I spend hours everyday researching AI products. Why am I only hearing about plandex now? Looks very promising, I’ll give it a try. Please up your marketing game, the product looks solid!
Maybe because they had a release hiatus for a bit. V1 was cool and had great ideas / interface, but needed some polish in practice (new models weren't well supported, it for in endless cycles, etc.) The explicit planning, server model, visible steps and a few other novel things were impressive though.
Hopefully the V2 will bring the polish and reliability.
Yeah, you're spot on. Rather than just continuously marketing and iterating on the v1, which was designed more for AI codegen's early experimental phase, I decided to go heads down on engineering and try to get to more of a step change on reliability and robustness.
It's not a total rewrite and is still based on v1's foundations, but quite a lot of the core functionality has been reworked.
You should check https://probeai.dev/ too. Thats one of those building blocks which makes AI trully understand the code.
Are you getting paid to research AI products in some capacity or is this a personal interest and time investment?
Thanks! Looking forward to hearing your thoughts.

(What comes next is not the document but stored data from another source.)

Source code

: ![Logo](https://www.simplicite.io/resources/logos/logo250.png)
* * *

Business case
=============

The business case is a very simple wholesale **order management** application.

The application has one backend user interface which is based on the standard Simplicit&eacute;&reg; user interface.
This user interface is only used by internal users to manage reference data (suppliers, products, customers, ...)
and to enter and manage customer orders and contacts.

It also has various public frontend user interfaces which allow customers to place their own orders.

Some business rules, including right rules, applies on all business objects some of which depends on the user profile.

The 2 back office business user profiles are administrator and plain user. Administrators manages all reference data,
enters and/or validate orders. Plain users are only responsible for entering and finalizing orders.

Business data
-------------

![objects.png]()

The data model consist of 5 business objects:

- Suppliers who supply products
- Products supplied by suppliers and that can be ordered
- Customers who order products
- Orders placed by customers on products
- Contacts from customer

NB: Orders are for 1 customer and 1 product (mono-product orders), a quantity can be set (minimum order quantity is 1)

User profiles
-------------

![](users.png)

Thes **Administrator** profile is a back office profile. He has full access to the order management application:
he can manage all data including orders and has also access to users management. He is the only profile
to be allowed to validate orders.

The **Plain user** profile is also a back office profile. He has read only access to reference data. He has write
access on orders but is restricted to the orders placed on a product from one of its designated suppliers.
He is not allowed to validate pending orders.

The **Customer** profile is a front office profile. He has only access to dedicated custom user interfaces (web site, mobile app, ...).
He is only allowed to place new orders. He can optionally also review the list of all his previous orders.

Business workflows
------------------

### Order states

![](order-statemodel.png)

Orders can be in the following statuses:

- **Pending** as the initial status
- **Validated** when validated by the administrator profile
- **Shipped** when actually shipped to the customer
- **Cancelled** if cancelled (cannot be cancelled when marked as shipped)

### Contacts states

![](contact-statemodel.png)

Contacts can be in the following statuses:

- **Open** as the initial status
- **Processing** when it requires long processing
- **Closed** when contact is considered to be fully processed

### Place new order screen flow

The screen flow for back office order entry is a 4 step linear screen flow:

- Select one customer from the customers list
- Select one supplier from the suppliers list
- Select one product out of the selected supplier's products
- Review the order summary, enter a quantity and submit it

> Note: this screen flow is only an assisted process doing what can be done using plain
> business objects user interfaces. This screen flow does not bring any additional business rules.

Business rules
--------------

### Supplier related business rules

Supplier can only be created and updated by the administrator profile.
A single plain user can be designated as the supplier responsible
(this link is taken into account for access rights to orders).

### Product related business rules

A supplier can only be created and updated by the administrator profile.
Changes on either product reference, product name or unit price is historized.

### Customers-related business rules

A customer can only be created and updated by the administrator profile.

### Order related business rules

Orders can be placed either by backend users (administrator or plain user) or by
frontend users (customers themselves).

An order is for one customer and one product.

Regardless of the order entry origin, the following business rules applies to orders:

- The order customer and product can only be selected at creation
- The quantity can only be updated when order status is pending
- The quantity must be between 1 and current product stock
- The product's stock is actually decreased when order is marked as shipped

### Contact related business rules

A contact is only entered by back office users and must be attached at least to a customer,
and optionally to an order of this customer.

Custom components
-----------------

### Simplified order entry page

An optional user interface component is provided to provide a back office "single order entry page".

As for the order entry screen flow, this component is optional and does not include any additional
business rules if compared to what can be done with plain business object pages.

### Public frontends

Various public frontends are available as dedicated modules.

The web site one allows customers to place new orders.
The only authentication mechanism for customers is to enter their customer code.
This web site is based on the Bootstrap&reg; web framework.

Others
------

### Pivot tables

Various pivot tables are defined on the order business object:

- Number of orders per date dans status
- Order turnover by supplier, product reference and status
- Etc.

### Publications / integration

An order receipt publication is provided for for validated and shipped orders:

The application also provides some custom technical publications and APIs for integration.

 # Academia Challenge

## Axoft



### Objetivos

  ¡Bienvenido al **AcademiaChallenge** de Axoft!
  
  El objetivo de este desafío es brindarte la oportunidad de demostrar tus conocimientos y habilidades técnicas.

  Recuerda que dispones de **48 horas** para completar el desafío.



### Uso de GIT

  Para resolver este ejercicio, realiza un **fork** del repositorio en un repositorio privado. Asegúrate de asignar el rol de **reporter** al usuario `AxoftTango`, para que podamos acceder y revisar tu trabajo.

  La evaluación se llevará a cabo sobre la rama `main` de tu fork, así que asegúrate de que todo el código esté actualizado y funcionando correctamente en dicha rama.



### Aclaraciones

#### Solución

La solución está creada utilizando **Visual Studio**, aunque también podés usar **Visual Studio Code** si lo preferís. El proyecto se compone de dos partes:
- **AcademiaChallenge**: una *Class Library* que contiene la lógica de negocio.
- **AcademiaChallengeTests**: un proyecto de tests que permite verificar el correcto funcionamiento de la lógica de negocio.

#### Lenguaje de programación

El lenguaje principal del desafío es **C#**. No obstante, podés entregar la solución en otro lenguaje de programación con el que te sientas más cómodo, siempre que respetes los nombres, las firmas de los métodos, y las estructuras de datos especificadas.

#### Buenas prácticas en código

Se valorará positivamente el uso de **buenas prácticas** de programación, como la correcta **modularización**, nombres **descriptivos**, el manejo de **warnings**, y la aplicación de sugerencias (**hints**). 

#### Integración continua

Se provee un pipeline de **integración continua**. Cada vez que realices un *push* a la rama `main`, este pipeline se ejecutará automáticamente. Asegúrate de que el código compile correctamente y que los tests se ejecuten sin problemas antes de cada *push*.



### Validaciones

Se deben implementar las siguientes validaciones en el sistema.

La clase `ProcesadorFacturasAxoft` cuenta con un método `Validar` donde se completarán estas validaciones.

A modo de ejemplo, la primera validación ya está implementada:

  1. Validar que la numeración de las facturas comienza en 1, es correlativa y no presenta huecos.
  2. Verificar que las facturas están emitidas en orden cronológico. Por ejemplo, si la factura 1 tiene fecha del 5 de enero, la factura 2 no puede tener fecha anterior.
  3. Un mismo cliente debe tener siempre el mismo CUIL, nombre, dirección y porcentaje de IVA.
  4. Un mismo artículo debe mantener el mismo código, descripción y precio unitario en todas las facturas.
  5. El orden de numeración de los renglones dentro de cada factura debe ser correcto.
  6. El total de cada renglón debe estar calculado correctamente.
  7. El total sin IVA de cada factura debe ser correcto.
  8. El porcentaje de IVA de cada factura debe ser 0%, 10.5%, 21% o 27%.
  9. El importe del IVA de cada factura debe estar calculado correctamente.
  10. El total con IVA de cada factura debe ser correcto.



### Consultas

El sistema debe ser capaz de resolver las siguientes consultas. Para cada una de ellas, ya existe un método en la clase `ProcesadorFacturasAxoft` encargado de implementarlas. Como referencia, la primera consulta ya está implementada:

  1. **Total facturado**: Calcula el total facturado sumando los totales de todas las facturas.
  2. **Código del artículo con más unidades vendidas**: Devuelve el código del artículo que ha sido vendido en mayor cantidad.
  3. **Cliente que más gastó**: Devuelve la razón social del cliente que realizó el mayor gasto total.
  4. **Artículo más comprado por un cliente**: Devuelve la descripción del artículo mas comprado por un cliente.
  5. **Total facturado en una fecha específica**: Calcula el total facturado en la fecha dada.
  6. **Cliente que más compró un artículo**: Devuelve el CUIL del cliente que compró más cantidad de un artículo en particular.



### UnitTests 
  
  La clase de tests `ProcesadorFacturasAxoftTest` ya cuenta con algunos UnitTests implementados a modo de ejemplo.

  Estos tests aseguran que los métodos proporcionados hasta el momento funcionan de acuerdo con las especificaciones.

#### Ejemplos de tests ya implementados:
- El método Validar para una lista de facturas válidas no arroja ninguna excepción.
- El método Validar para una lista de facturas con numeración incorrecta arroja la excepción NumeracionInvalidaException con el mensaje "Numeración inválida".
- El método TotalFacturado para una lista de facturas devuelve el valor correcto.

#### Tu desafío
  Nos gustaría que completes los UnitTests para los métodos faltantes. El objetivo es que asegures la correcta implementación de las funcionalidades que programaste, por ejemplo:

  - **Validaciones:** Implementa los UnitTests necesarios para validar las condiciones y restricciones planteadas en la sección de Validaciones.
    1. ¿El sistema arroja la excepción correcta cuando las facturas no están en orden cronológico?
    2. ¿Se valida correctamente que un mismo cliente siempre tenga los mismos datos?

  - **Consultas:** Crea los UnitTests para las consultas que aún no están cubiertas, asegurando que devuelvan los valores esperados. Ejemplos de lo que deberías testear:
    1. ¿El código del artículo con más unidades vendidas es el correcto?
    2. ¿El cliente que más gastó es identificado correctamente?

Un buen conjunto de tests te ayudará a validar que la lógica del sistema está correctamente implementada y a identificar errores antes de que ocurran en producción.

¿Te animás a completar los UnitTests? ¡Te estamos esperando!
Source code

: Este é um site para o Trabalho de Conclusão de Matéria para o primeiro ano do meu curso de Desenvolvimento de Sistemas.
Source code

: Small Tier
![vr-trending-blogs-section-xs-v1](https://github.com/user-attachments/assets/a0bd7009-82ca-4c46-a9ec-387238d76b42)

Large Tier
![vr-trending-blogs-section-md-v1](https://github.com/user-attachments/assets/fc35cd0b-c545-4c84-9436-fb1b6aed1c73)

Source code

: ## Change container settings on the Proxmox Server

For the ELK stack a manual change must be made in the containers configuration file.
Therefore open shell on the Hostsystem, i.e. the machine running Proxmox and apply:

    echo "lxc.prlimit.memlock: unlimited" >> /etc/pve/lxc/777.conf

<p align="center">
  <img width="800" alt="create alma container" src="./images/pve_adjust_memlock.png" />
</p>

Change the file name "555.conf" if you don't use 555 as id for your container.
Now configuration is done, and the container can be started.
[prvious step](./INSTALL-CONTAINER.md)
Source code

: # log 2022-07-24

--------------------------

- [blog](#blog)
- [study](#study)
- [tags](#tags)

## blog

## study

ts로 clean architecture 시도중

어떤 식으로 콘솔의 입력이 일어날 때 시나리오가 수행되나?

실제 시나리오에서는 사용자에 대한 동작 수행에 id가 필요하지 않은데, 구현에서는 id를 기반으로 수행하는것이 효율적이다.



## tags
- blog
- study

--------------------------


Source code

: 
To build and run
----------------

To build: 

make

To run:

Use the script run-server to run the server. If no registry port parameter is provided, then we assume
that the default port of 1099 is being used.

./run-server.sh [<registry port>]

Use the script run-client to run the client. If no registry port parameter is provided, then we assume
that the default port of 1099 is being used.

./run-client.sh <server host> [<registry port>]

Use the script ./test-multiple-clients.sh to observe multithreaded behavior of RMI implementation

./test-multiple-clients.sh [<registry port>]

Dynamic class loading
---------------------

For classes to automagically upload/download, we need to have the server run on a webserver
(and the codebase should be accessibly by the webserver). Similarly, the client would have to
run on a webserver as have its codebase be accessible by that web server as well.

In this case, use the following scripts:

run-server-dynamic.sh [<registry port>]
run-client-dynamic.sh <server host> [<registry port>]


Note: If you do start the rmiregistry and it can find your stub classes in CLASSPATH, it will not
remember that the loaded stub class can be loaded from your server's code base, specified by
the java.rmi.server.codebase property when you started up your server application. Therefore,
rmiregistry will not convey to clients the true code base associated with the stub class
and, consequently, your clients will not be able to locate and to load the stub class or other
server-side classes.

> Please up your marketing game, the product looks solid!
Working on it!
From the Github page: "curl -sL https://plandex.ai/install.sh | bash"
Enticing users to blindly run remote 3rd party code on their machines is IMHO not a proper thing to do.
This approach creates a dangerous mindset when it comes to security and good practices in general.
You can read the script before installing. It's pretty straightforward—just grabs the appropriate binary from GitHub and puts it in /usr/local/bin.
Installing via package managers or installers also runs remote 3rd party code on your machine, so I don't see much difference from a security perspective. You should make sure you trust the source before installing anything.
Of course one can and should read the script before running it, but the instructions promote just the opposite.
Even if we skip a step ahead and consider that this script then installs a binary blob... the situation doesn't get any better, does it?
If you find any of this as something normal and acceptable, I can only strongly disagree. Such bad practices should be discouraged.
On the other hand, using a distro's package manager and a set of community approved packages is a far better choice when installing software, security vise. I really don't see how you could compare the two without plainly seeing the difference, from a security perspective.
As an alternative, if the software is not available through a distro's package manager, one should inspect and compile the code. This project provides the instructions to do so, they are just not promoted as a first choice.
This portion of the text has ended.